It's fascinating how a simple equation like '2x + 3y = 10' can lead us down different paths of mathematical exploration. At first glance, it might seem like a straightforward problem, perhaps from a math quiz. And indeed, if we're given that 2x equals 3y, and both are equal to 10, then we can easily figure out the value of 12xy.
Let's break that down. If 2x = 10, then x must be 5. Simple enough. And if 3y = 10, then y is 10/3. Now, plugging those into 12xy gives us 12 * 5 * (10/3). A little bit of arithmetic, and we find that 12xy equals 200. It’s a neat little puzzle, and seeing how the options are laid out – 1200, 200, 120, 40, 20 – helps confirm that 200 is indeed the correct answer, with the others likely stemming from common calculation slip-ups.
But what if the equation '2x + 3y = 10' is presented differently? What if we're asked about its positive integer solutions? This is where things get a bit more nuanced, and frankly, more interesting. We're not just looking for any old numbers that make the equation true; we're specifically hunting for pairs of positive whole numbers (x, y) that satisfy it.

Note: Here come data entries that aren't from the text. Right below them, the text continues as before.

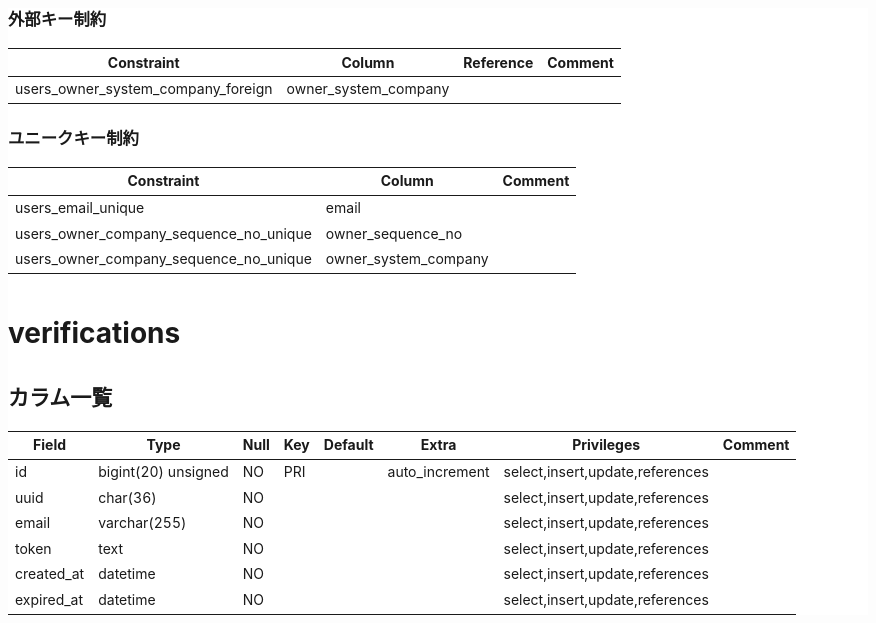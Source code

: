 ### 外部キー制約

| Constraint | Column | Reference | Comment |
| --- | --- | --- | --- |
| users_owner_system_company_foreign | owner_system_company |  |  |

### ユニークキー制約

| Constraint | Column | Comment |
| --- | --- | --- |
| users_email_unique | email |  |
| users_owner_company_sequence_no_unique | owner_sequence_no |  |
| users_owner_company_sequence_no_unique | owner_system_company |  |

# verifications

## カラム一覧

| Field | Type | Null | Key | Default | Extra | Privileges | Comment |
| --- | --- | --- | --- | --- | --- | --- | --- |
| id | bigint(20) unsigned | NO | PRI |  | auto_increment | select,insert,update,references |  |
| uuid | char(36) | NO |  |  |  | select,insert,update,references |  |
| email | varchar(255) | NO |  |  |  | select,insert,update,references |  |
| token | text | NO |  |  |  | select,insert,update,references |  |
| created_at | datetime | NO |  |  |  | select,insert,update,references |  |
| expired_at | datetime | NO |  |  |  | select,insert,update,references |  |
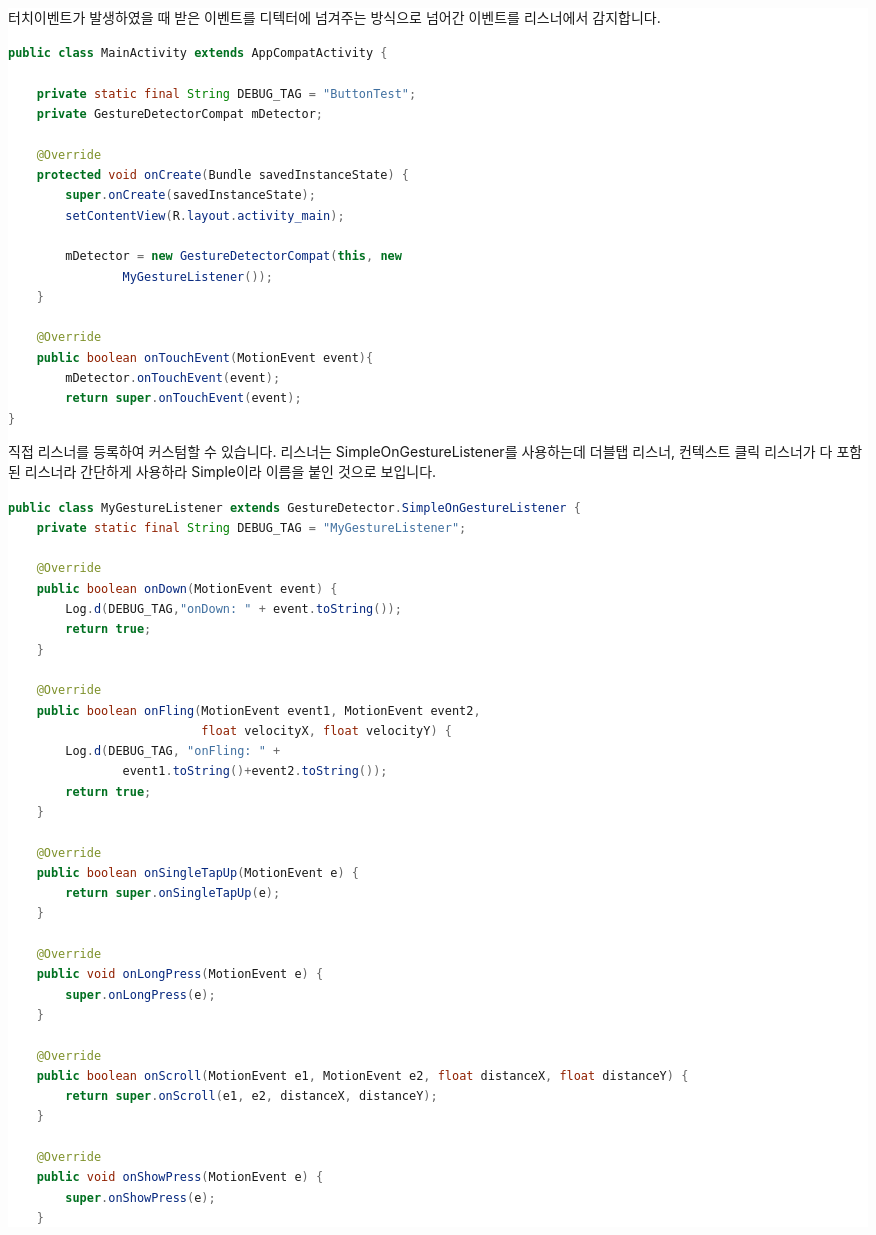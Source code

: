 터치이벤트가 발생하였을 때 받은 이벤트를 디텍터에 넘겨주는 방식으로 넘어간 이벤트를 리스너에서 감지합니다.

``` java
public class MainActivity extends AppCompatActivity {

    private static final String DEBUG_TAG = "ButtonTest";
    private GestureDetectorCompat mDetector;

    @Override
    protected void onCreate(Bundle savedInstanceState) {
        super.onCreate(savedInstanceState);
        setContentView(R.layout.activity_main);

        mDetector = new GestureDetectorCompat(this, new
                MyGestureListener());
    }

    @Override
    public boolean onTouchEvent(MotionEvent event){
        mDetector.onTouchEvent(event);
        return super.onTouchEvent(event);
}
```

직접 리스너를 등록하여 커스텀할 수 있습니다. 리스너는 SimpleOnGestureListener를 사용하는데 더블탭 리스너, 컨텍스트 클릭 리스너가 다 포함된 리스너라 간단하게 사용하라 Simple이라 이름을 붙인 것으로 보입니다.

``` java
public class MyGestureListener extends GestureDetector.SimpleOnGestureListener {
    private static final String DEBUG_TAG = "MyGestureListener";

    @Override
    public boolean onDown(MotionEvent event) {
        Log.d(DEBUG_TAG,"onDown: " + event.toString());
        return true;
    }

    @Override
    public boolean onFling(MotionEvent event1, MotionEvent event2,
                           float velocityX, float velocityY) {
        Log.d(DEBUG_TAG, "onFling: " +
                event1.toString()+event2.toString());
        return true;
    }

    @Override
    public boolean onSingleTapUp(MotionEvent e) {
        return super.onSingleTapUp(e);
    }

    @Override
    public void onLongPress(MotionEvent e) {
        super.onLongPress(e);
    }

    @Override
    public boolean onScroll(MotionEvent e1, MotionEvent e2, float distanceX, float distanceY) {
        return super.onScroll(e1, e2, distanceX, distanceY);
    }

    @Override
    public void onShowPress(MotionEvent e) {
        super.onShowPress(e);
    }

```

Think of it like trying to find whole pieces of fruit to fit into a basket. You can't have half an apple or a quarter of an orange. So, we start experimenting. If y is 1, then 2x + 3(1) = 10, which means 2x = 7. That gives us x = 3.5 – not a whole number, so we discard it. What if y is 2? Then 2x + 3(2) = 10, so 2x + 6 = 10, leading to 2x = 4, and x = 2. Aha! We found a pair: x=2 and y=2. Both are positive integers, and they fit perfectly.

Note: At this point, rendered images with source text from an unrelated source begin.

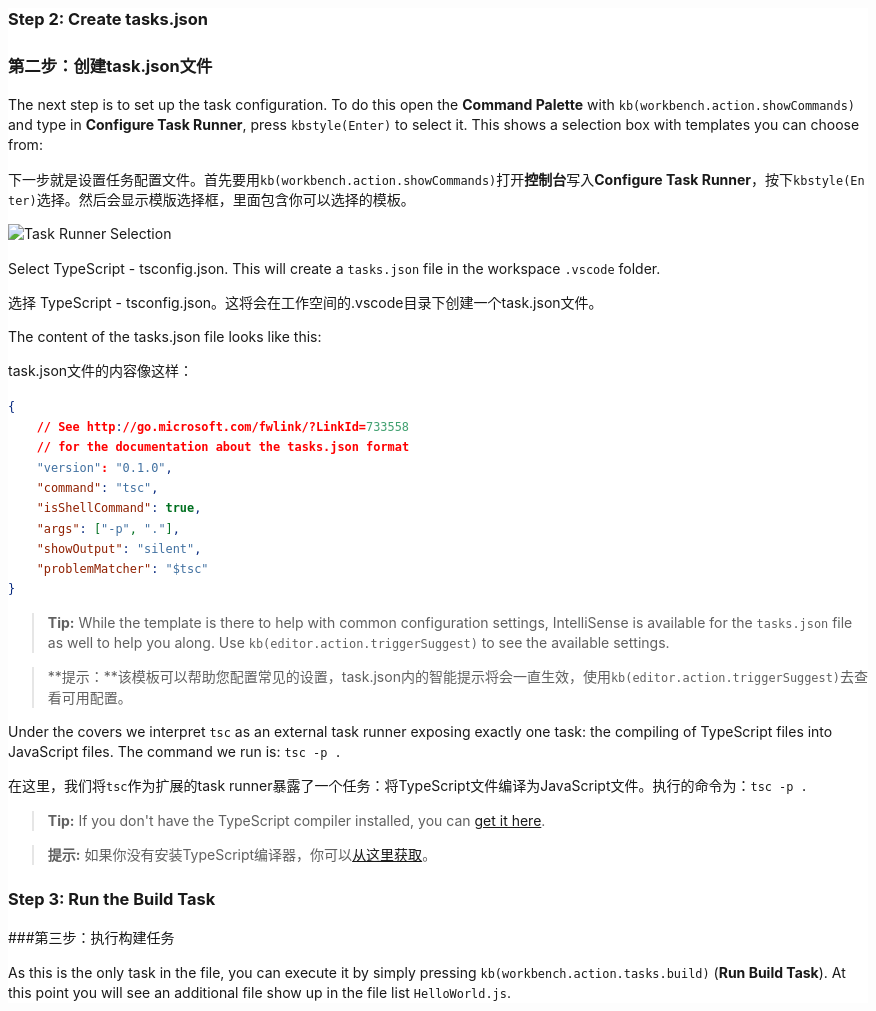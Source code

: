 ### Step 2: Create tasks.json
### 第二步：创建task.json文件

The next step is to set up the task configuration.  To do this open the **Command Palette** with `kb(workbench.action.showCommands)` and type in **Configure Task Runner**, press `kbstyle(Enter)` to select it. This shows a selection box with templates you can choose from:

下一步就是设置任务配置文件。首先要用`kb(workbench.action.showCommands)`打开**控制台**写入**Configure Task Runner**，按下`kbstyle(Enter)`选择。然后会显示模版选择框，里面包含你可以选择的模板。



![Task Runner Selection](images/typescript/taskSelection.png)

Select TypeScript - tsconfig.json. This will create a `tasks.json` file in the workspace `.vscode` folder.

选择 TypeScript - tsconfig.json。这将会在工作空间的.vscode目录下创建一个task.json文件。

The content of the tasks.json file looks like this:

task.json文件的内容像这样：

```json
{
	// See http://go.microsoft.com/fwlink/?LinkId=733558
	// for the documentation about the tasks.json format
	"version": "0.1.0",
	"command": "tsc",
	"isShellCommand": true,
	"args": ["-p", "."],
	"showOutput": "silent",
	"problemMatcher": "$tsc"
}
```

> **Tip:** While the template is there to help with common configuration settings, IntelliSense is available for the `tasks.json` file as well to help you along.  Use `kb(editor.action.triggerSuggest)` to see the available settings.

> **提示：**该模板可以帮助您配置常见的设置，task.json内的智能提示将会一直生效，使用`kb(editor.action.triggerSuggest)`去查看可用配置。


Under the covers we interpret `tsc` as an external task runner exposing exactly one task: the compiling of TypeScript files into JavaScript files. The command we run is: `tsc -p .`

在这里，我们将`tsc`作为扩展的task runner暴露了一个任务：将TypeScript文件编译为JavaScript文件。执行的命令为：`tsc -p .`


>**Tip:** If you don't have the TypeScript compiler installed, you can [get it here](http://www.typescriptlang.org/).

>**提示:** 如果你没有安装TypeScript编译器，你可以[从这里获取](http://www.typescriptlang.org/)。

### Step 3: Run the Build Task
###第三步：执行构建任务

As this is the only task in the file, you can execute it by simply pressing `kb(workbench.action.tasks.build)` (**Run Build Task**).  At this point you will see an additional file show up in the file list `HelloWorld.js`.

Could there be others? Let's try y = 3. That would mean 2x + 3(3) = 10, so 2x + 9 = 10, giving 2x = 1. This results in x = 0.5, which isn't a positive integer. If we try any larger value for y, say y=4, then 3y would be 12, which is already greater than 10. This means 2x would have to be negative, and we're only interested in positive integers. So, it turns out there's only one pair of positive integers that satisfies 2x + 3y = 10, and that's (2, 2).

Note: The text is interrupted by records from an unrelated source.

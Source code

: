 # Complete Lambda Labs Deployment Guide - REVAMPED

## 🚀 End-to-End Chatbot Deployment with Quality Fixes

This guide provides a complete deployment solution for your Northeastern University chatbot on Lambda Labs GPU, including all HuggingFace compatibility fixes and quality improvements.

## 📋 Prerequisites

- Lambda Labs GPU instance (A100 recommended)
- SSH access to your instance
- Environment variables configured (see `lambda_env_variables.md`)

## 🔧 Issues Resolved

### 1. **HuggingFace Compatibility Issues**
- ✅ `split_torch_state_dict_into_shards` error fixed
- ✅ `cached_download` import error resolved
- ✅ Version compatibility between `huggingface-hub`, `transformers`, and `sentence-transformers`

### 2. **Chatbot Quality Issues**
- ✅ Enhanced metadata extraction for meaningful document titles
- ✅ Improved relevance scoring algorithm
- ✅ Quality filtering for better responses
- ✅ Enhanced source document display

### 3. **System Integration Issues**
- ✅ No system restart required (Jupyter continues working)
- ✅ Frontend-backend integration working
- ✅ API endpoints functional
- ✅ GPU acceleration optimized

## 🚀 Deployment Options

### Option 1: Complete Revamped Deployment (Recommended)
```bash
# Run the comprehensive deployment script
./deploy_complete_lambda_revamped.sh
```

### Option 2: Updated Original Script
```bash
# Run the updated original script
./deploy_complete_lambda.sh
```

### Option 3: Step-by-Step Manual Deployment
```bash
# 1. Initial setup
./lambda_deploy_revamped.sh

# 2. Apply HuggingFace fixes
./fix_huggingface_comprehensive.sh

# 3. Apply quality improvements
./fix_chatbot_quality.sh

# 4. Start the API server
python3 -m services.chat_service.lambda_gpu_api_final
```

It’s a subtle shift in the question, isn't it? From finding a specific value in a system of equations to identifying the unique whole-number solutions of a single linear equation. Both are valid mathematical explorations, but they highlight different aspects of number theory and algebra. It’s a reminder that even seemingly simple mathematical statements can hold layers of complexity and lead to diverse avenues of discovery.